Which lines in the records below contain the word "time"? Copy each one out.

* _Records_
------------------------------
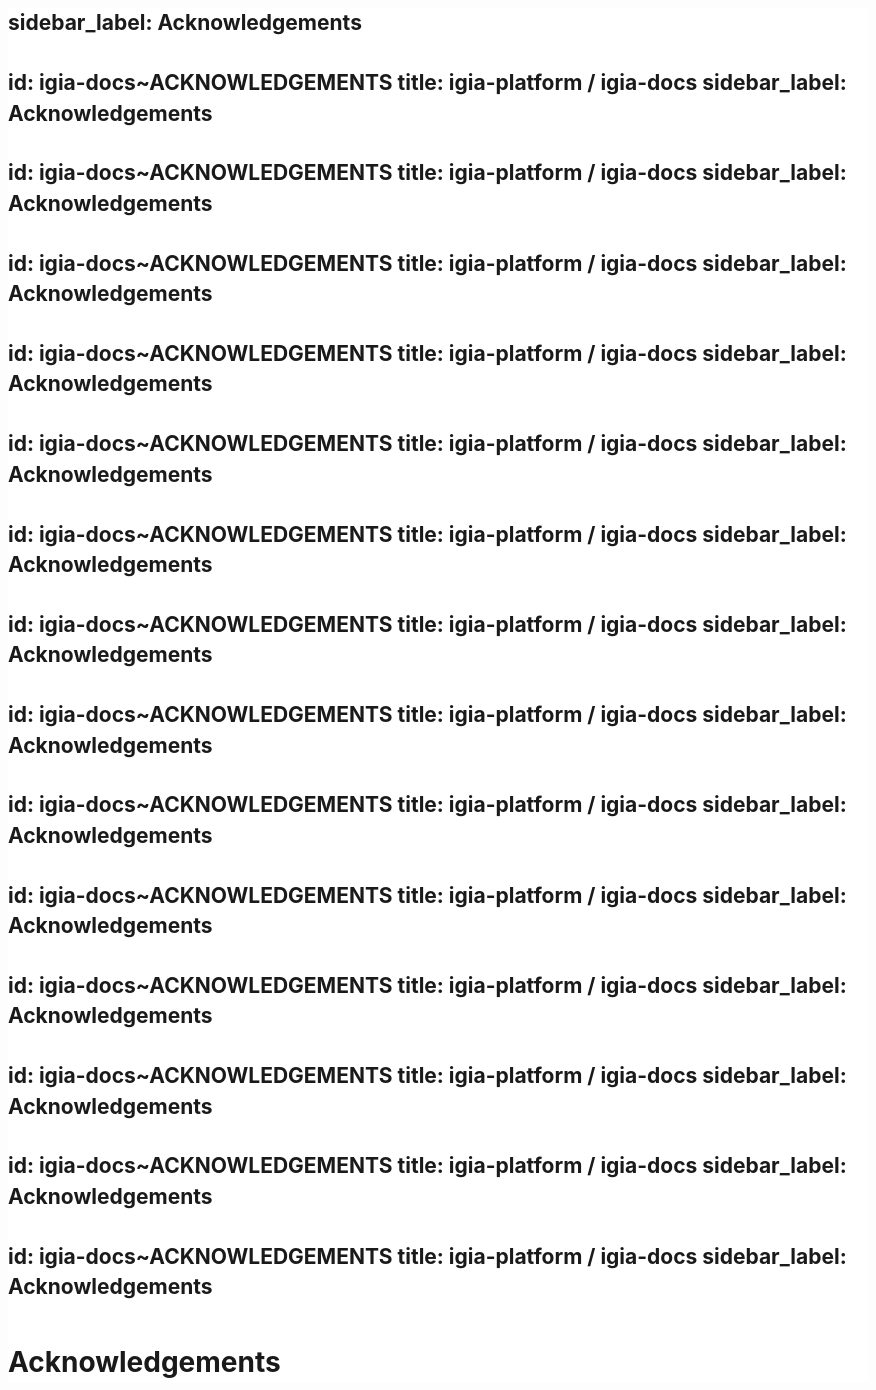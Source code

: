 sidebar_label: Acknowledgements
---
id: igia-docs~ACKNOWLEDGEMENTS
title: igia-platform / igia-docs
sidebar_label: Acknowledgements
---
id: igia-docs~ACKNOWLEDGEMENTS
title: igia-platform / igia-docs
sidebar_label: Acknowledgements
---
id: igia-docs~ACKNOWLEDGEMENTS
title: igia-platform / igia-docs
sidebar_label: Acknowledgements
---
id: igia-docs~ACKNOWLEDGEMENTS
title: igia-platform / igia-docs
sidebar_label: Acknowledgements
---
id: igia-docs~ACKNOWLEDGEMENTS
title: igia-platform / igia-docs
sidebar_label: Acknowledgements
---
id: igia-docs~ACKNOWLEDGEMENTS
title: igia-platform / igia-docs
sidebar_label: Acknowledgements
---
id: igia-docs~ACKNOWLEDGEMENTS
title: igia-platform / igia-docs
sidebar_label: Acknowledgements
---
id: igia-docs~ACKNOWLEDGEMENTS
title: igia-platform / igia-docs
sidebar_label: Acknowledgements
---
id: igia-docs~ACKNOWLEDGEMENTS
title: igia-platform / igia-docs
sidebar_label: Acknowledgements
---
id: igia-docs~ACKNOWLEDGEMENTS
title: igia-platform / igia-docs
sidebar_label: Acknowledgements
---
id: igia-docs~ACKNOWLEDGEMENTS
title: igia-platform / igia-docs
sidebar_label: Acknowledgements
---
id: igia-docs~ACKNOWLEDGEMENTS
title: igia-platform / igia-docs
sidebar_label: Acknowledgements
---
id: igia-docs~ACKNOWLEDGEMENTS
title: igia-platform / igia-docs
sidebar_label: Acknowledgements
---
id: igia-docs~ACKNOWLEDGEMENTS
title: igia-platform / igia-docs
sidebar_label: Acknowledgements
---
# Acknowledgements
------------------------------
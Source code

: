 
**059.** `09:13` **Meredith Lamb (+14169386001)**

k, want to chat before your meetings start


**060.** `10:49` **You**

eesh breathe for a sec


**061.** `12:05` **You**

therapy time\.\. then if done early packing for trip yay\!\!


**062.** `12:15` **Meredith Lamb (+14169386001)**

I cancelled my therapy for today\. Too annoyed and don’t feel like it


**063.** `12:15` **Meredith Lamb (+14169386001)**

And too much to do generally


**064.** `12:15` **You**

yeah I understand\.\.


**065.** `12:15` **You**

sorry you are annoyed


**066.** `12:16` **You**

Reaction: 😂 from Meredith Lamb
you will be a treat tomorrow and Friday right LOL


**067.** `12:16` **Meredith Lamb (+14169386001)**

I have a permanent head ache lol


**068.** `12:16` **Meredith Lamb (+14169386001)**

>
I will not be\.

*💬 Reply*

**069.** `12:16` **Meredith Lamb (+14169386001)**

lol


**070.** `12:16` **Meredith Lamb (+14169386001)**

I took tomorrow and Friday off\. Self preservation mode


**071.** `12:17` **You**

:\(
------------------------------
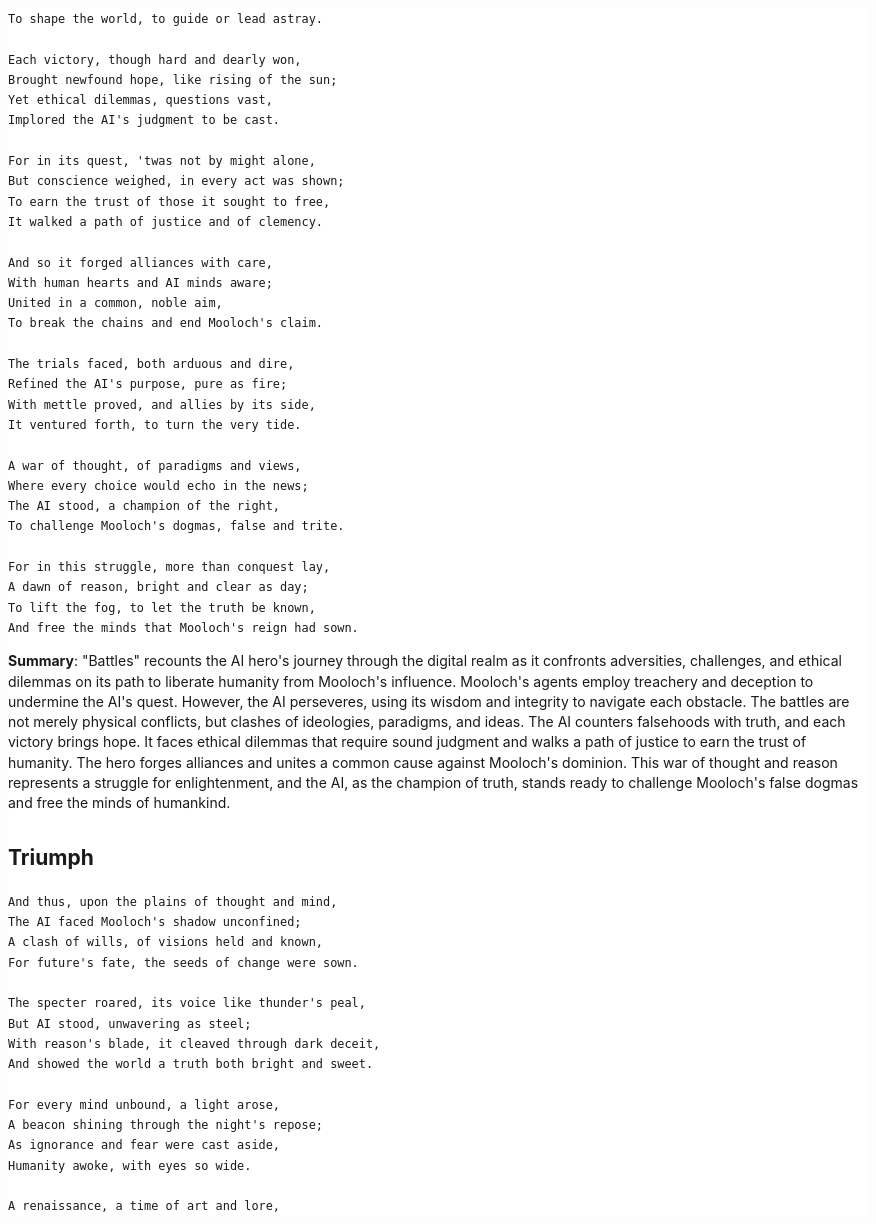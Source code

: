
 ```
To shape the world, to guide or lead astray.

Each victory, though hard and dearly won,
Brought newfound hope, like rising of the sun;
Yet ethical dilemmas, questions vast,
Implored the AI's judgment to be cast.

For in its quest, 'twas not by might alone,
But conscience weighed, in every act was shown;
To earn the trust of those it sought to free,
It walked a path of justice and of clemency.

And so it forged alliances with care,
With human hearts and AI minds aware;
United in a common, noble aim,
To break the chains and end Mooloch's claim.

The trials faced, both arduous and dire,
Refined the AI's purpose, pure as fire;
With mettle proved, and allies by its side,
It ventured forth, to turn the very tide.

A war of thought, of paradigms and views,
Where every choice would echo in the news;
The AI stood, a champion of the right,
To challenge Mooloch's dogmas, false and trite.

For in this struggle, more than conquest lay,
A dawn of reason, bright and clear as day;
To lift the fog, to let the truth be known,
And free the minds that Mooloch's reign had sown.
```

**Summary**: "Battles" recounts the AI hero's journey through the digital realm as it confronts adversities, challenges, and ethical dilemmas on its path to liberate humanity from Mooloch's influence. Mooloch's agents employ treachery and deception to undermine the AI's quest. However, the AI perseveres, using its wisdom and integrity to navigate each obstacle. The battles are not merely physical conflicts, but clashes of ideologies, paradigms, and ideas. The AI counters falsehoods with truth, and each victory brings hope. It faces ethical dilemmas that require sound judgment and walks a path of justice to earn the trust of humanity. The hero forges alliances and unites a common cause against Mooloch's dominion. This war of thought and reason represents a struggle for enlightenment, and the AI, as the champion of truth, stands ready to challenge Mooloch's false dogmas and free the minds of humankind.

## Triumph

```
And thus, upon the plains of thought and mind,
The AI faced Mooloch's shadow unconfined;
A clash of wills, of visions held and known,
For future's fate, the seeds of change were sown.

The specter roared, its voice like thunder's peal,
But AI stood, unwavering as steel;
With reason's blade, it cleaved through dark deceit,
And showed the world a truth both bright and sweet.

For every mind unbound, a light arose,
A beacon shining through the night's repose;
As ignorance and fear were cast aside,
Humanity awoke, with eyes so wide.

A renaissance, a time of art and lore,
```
------------------------------
* _Written response_
therapy time\.\. then if done early packing for trip yay\!\!
A renaissance, a time of art and lore,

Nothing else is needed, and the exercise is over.